Rendered images with source text
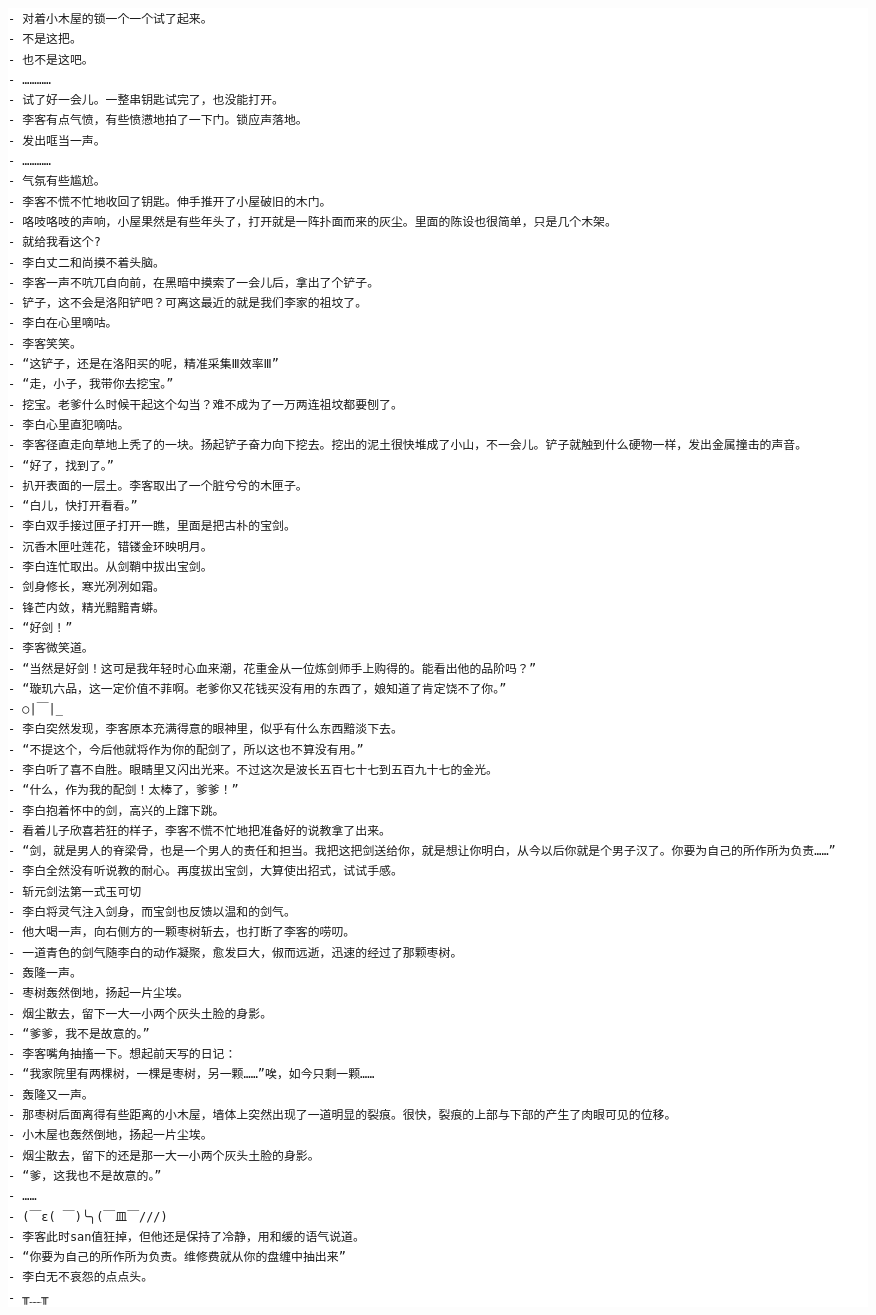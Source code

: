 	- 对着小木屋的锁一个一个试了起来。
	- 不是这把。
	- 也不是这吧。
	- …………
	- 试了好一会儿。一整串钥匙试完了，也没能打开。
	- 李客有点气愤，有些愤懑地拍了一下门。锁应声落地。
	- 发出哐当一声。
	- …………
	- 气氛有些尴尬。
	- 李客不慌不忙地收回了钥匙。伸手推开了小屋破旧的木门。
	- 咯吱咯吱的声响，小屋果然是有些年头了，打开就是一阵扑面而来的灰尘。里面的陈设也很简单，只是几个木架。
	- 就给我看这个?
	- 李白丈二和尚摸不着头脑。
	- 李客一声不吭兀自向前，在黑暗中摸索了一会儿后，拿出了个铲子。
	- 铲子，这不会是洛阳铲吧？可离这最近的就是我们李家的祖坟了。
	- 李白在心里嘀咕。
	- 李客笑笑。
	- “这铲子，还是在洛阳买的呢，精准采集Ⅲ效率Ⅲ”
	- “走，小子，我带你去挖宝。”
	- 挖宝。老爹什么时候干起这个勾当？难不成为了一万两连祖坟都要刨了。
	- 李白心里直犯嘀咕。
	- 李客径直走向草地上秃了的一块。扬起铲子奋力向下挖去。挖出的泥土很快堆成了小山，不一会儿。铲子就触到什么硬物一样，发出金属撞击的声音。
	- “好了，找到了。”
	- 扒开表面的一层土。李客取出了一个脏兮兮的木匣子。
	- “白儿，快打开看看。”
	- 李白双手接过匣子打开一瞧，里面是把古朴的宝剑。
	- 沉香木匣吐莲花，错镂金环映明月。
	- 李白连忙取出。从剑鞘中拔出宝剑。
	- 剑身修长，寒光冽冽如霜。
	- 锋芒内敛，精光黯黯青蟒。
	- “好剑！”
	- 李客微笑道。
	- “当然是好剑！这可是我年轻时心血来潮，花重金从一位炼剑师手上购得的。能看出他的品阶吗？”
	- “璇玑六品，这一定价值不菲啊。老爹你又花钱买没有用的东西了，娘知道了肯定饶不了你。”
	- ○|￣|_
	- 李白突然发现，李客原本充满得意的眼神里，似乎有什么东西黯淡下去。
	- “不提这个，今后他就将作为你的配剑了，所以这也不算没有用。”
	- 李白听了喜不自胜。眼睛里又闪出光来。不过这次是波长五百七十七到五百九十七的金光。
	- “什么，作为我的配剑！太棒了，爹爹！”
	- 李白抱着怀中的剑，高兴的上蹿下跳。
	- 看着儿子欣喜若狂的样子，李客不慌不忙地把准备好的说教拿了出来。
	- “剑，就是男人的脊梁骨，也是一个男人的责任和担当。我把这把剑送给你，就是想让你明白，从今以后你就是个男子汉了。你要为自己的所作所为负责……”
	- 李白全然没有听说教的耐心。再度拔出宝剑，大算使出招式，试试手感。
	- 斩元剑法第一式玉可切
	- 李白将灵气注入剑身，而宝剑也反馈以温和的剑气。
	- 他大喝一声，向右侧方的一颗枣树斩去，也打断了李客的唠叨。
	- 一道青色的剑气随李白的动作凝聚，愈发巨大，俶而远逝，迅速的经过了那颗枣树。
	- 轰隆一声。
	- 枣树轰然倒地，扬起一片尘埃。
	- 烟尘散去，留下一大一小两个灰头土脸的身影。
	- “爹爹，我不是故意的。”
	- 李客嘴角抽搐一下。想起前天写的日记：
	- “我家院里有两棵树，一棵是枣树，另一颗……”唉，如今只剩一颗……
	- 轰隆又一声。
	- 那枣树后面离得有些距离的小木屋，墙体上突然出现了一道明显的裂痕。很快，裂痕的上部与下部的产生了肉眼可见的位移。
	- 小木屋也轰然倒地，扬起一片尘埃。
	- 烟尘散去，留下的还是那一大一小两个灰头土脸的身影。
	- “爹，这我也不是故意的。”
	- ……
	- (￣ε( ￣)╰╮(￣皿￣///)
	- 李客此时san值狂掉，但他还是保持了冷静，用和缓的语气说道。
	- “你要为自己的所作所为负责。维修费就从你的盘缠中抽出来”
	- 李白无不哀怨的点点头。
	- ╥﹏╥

INSTRUCTIONS FOR THE TASK →
Out of the records, collect only those lines that contain the string "你要为自己的所作所为负责".

SOLUTION FOR THIS PROBLEM →
	- “剑，就是男人的脊梁骨，也是一个男人的责任和担当。我把这把剑送给你，就是想让你明白，从今以后你就是个男子汉了。你要为自己的所作所为负责……”
	- “你要为自己的所作所为负责。维修费就从你的盘缠中抽出来”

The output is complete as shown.